*To do*. In the material below, the lines to reproduce exactly are the one containing "в Москве слушают" and all lines after it through the last.

*Input records*.
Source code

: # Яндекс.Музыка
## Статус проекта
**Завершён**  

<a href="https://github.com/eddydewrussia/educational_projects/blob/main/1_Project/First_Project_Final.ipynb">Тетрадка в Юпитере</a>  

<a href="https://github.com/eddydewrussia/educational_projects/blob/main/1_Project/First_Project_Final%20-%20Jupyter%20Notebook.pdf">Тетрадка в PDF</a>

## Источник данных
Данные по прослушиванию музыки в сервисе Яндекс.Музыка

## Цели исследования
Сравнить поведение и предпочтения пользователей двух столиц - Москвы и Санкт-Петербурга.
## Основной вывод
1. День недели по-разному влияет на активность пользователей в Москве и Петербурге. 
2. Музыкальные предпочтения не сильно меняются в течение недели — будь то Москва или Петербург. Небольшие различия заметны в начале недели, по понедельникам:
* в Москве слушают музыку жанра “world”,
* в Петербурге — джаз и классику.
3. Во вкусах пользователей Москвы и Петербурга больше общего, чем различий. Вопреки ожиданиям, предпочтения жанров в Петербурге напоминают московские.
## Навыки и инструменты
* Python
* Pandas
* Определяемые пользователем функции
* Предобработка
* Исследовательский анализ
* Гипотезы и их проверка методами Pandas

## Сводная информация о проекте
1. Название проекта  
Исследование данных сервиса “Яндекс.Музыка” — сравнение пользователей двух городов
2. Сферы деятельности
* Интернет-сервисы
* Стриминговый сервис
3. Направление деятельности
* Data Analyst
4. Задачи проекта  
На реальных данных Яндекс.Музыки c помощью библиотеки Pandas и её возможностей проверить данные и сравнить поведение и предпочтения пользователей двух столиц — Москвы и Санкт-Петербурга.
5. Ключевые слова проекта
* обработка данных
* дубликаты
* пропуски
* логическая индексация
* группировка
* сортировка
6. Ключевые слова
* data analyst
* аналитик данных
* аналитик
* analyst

*Worked solution*.
* в Москве слушают музыку жанра “world”,
* в Петербурге — джаз и классику.
3. Во вкусах пользователей Москвы и Петербурга больше общего, чем различий. Вопреки ожиданиям, предпочтения жанров в Петербурге напоминают московские.
## Навыки и инструменты
* Python
* Pandas
* Определяемые пользователем функции
* Предобработка
* Исследовательский анализ
* Гипотезы и их проверка методами Pandas

## Сводная информация о проекте
1. Название проекта  
Исследование данных сервиса “Яндекс.Музыка” — сравнение пользователей двух городов
2. Сферы деятельности
* Интернет-сервисы
* Стриминговый сервис
3. Направление деятельности
* Data Analyst
4. Задачи проекта  
На реальных данных Яндекс.Музыки c помощью библиотеки Pandas и её возможностей проверить данные и сравнить поведение и предпочтения пользователей двух столиц — Москвы и Санкт-Петербурга.
5. Ключевые слова проекта
* обработка данных
* дубликаты
* пропуски
* логическая индексация
* группировка
* сортировка
6. Ключевые слова
* data analyst
* аналитик данных
* аналитик
* analyst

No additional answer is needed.